João Emanuel Carneiro parece brincar de roleta-russa em A favorita. No início de sua carreira, o autor foi roteirista de longas como Central do Brasil, em 1998, e Orfeu, no ano seguinte. Tramas que lançam uma lente de aumento diante das necessidades das massas são sua especialidade, como também foi retratado nos filmes Deus é brasileiro, em 2003, e Redentor, em 2004. Isso sem falar das novelas Cobras & lagartos, com cenários como o mercado popular do Saara, no Centro do Rio. Ou Da cor do pecado, que exaltava uma relação inter-racial. No entanto, a história principal de A favorita evidencia que o autor resolveu pegar a contramão. As tramas paralelas da novela até tratam de conflitos sociais, mas não têm relação com seu principal fio condutor: o caráter ambíguo de Donatela e Flora, de Cláudia Raia e Patrícia Pillar.

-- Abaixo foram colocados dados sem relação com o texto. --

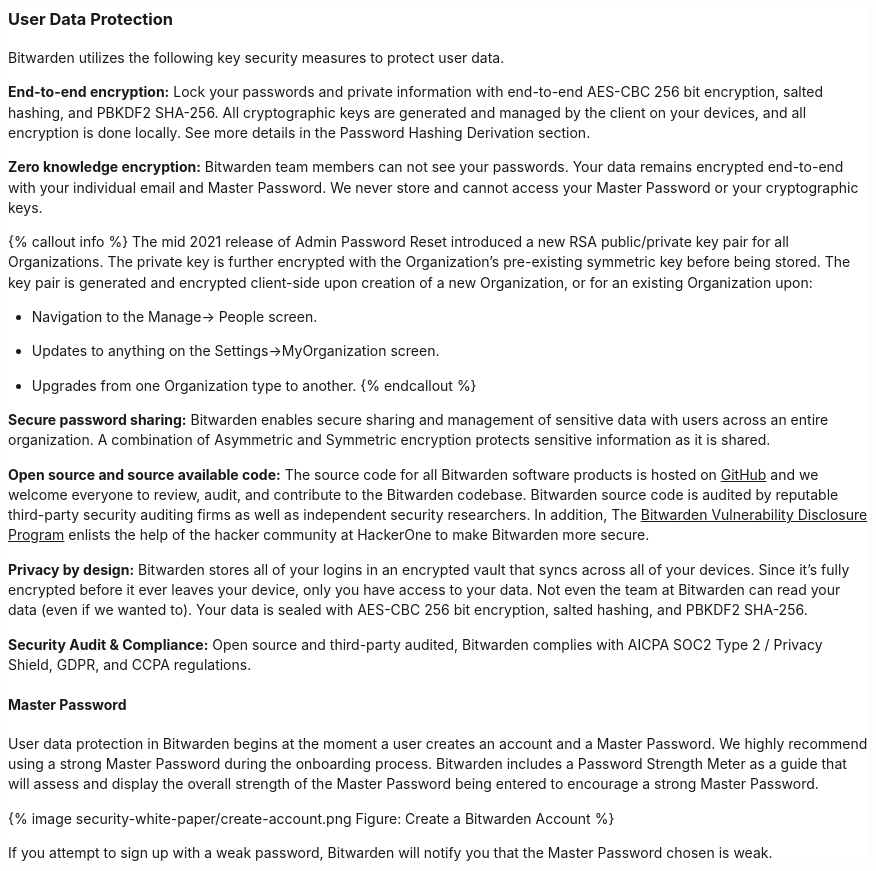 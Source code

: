 ### User Data Protection
Bitwarden utilizes the following key security measures to protect user data.

**End-to-end encryption:** Lock your passwords and private information with end-to-end AES-CBC 256 bit encryption, salted hashing, and PBKDF2 SHA-256. All cryptographic keys are generated and managed by the client on your devices, and all encryption is done locally. See more details in the Password Hashing Derivation section.

**Zero knowledge encryption:** Bitwarden team members can not see your passwords. Your data remains encrypted end-to-end with your individual email and Master Password. We never store and cannot access your Master Password or your cryptographic keys.

{% callout info %}
The mid 2021 release of Admin Password Reset introduced a new RSA public/private key pair for all Organizations. The private key is further encrypted with the Organizationʼs pre-existing symmetric key before being stored. The key pair is generated and encrypted client-side upon creation of a new Organization, or for an existing Organization upon:

- Navigation to the Manage→ People screen.

- Updates to anything on the Settings→MyOrganization screen.

- Upgrades from one Organization type to another.
{% endcallout %}

**Secure password sharing:** Bitwarden enables secure sharing and management of sensitive data with users across an entire organization. A combination of Asymmetric and Symmetric encryption protects sensitive information as it is shared.

**Open source and source available code:**
The source code for all Bitwarden software products is hosted on [GitHub](https://bitwarden.com/terms/) and we welcome everyone to review, audit, and contribute to the Bitwarden codebase. Bitwarden source code is audited by reputable third-party security auditing firms as well as independent security researchers. In addition, The [Bitwarden Vulnerability Disclosure Program](https://hackerone.com/bitwarden?type=team&view_policy=true) enlists the help of the hacker community at HackerOne to make Bitwarden more secure.

**Privacy by design:** Bitwarden stores all of your logins in an encrypted vault that syncs across all of your devices. Since it’s fully encrypted before it ever leaves your device, only you have access to your data. Not even the team at Bitwarden can read your data (even if we wanted to). Your data is sealed with AES-CBC 256 bit encryption, salted hashing, and PBKDF2 SHA-256.

**Security Audit & Compliance:** Open source and third-party audited, Bitwarden complies with AICPA SOC2 Type 2 / Privacy Shield, GDPR, and CCPA regulations.

#### Master Password
User data protection in Bitwarden begins at the moment a user creates an account and a Master Password. We highly recommend using a strong Master Password during the onboarding process. Bitwarden includes a Password Strength Meter as a guide that will assess and display the overall strength of the Master Password being entered to encourage a strong Master Password.

{% image security-white-paper/create-account.png Figure: Create a Bitwarden Account %}

If you attempt to sign up with a weak password, Bitwarden will notify you that the Master Password chosen is weak.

Há mais de uma semana, o autor resolveu condenar à vilania a personagem que, até então, havia conquistado a confiança de parte dos telespectadores e a que mais mostrava credibilidade. Fora isso, mocinhas sempre pagam por crimes que não cometeram e Flora chegou a amargar 18 anos no xilindró. Era mais uma evidência de que ela seria a doce menina de cachinhos dourados. Mas João Emanuel, provavelmente em decorrência da diminuta audiência da novela, deu uma guinada na história para atrair a atenção do público. Pegou seu único trunfo, que costuma ser revelado no final das tramas, e o atirou como granada no horário nobre. Ela poderia explodir. Ou não. O capítulo que foi revelado que Flora era a assassina bateu recorde e atingiu 46 pontos de média com 65% de participação. Em seguida, tudo voltou ao normal e a fumaça se dissipou. Atualmente, a audiência se equilibra nos insatisfatórios 40 pontos de média.

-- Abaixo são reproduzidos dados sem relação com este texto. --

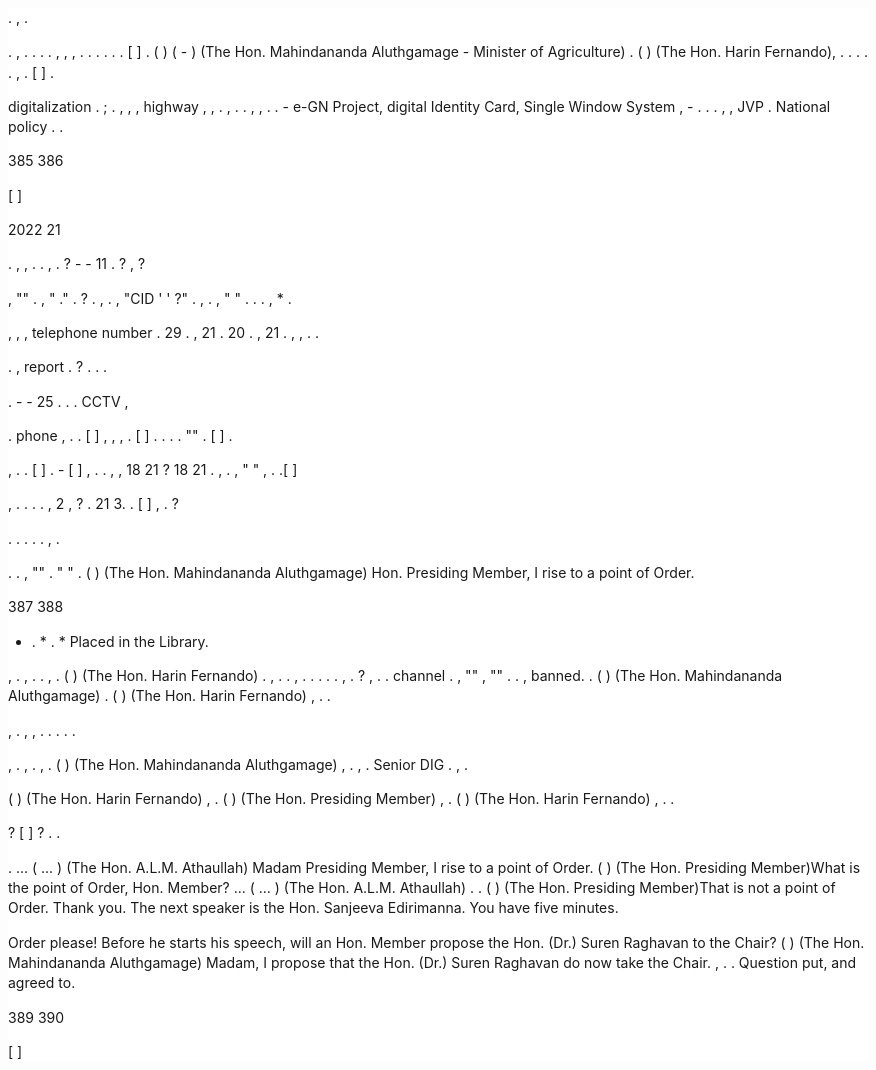 . , .

. , . . . . , , , . . . . . . [ ] . ( ) ( - ) (The Hon. Mahindananda Aluthgamage - Minister of Agriculture) . ( ) (The Hon. Harin Fernando), . . . . . , . [ ] .

digitalization . ; . , , , highway , , . , . . , , . . - e-GN Project, digital Identity Card, Single Window System , - . . . , , JVP . National policy . .

385 386

[ ]

2022 21

. , , . . , . ? - - 11 . ? , ?

, "" . , " ." . ? . , . , "CID ' ' ?" . , . , " " . . . , * .

, , , telephone number . 29 . , 21 . 20 . , 21 . , , . .

. , report . ? . . .

. - - 25 . . . CCTV ,

. phone , . . [ ] , , , . [ ] . . . . "" . [ ] .

, . . [ ] . - [ ] , . . , , 18 21 ? 18 21 . , . , " " , . .[ ]

, . . . . , 2 , ? . 21 3. . [ ] , . ?

. . . . . , .

. . , "" . " " . ( ) (The Hon. Mahindananda Aluthgamage) Hon. Presiding Member, I rise to a point of Order.

387 388

* . * . * Placed in the Library.

, . , . . , . ( ) (The Hon. Harin Fernando) . , . . , . . . . . , . ? , . . channel . , "" , "" . . , banned. . ( ) (The Hon. Mahindananda Aluthgamage) . ( ) (The Hon. Harin Fernando) , . .

, . , , . . . . .

, . , . , . ( ) (The Hon. Mahindananda Aluthgamage) , . , . Senior DIG . , .

( ) (The Hon. Harin Fernando) , . ( ) (The Hon. Presiding Member) , . ( ) (The Hon. Harin Fernando) , . .

? [ ] ? . .

. ... ( ... ) (The Hon. A.L.M. Athaullah) Madam Presiding Member, I rise to a point of Order. ( ) (The Hon. Presiding Member)What is the point of Order, Hon. Member? ... ( ... ) (The Hon. A.L.M. Athaullah) . . ( ) (The Hon. Presiding Member)That is not a point of Order. Thank you. The next speaker is the Hon. Sanjeeva Edirimanna. You have five minutes.

Order please! Before he starts his speech, will an Hon. Member propose the Hon. (Dr.) Suren Raghavan to the Chair? ( ) (The Hon. Mahindananda Aluthgamage) Madam, I propose that the Hon. (Dr.) Suren Raghavan do now take the Chair. , . . Question put, and agreed to.

389 390

[ ]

Ainda é cedo para avaliar se foi um tiro no pé, já que muitos têm a sensação de traição ao serem induzidos a torcerem por Flora, a personagem mais crível de ser inocente, e ser apunhalado pelas costas. Com isso, diversas questões na trama também não foram bem amarradas. Como, por exemplo, a Donatela ter se assustado quando Flora revelou que matou o amante, já que a própria Donatela havia presenciado o crime. Também deixou a desejar a mudança de comportamento da Flora. A partir da conversa que teve com Donatela, a então “boazinha” passou a agir como uma psicopata, mesmo diante de todos que já sabiam que ela era uma homicida, como o próprio Silverinha, de Ary Fontoura. Não havia necessidade daquele olhar cruel, já que o papel tinha um comportamento doce até então, mesmo sendo criminoso.
Mas esta tentativa de “strike” de João Emanuel com a “revelação” tem poucas saídas, já que acompanhar o sofrimento de Donatela ao longo da história, tentando provar sua inocência, não parece ser um dos programas mais animados na tevê. Com isso, o autor já começou a lançar mão de seu único curinga na trama: crescer a importância de núcleos secundários.

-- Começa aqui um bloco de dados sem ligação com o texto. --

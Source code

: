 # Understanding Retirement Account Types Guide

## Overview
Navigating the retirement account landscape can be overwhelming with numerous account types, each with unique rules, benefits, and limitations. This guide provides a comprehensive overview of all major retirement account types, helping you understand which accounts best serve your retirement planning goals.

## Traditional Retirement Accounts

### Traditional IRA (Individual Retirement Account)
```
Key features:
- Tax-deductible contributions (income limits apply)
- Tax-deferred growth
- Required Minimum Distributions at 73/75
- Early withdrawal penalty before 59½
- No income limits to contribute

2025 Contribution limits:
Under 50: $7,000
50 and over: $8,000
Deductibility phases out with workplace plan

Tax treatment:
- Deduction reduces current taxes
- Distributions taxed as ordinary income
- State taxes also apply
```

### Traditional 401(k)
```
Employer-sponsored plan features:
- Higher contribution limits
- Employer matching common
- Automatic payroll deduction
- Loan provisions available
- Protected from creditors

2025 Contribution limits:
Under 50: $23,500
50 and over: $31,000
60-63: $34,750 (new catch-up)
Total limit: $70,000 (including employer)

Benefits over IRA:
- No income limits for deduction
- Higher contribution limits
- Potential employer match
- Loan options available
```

Uma das histórias mais fáceis de emplacar em um ano de eleições é o conflito entre Alicia, de Taís Araújo, e Romildo, de Milton Gonçalves. Com cenas que envolvem corrupção e obras superfaturadas, o político se depara com seu maior rival: a revolta da filha. Nesse gancho eleitoreiro, outra aposta do autor é o carismático Copola, de Tarcísio Meira. O personagem chega a fazer greve de fome numa distante alusão à greve de fome do Frei Luiz Cappio contra o projeto de transposição do Rio São Francisco. Com referências políticas e discretas denúncias, João começa a manobrar para tentar pegar a mão certa da trama.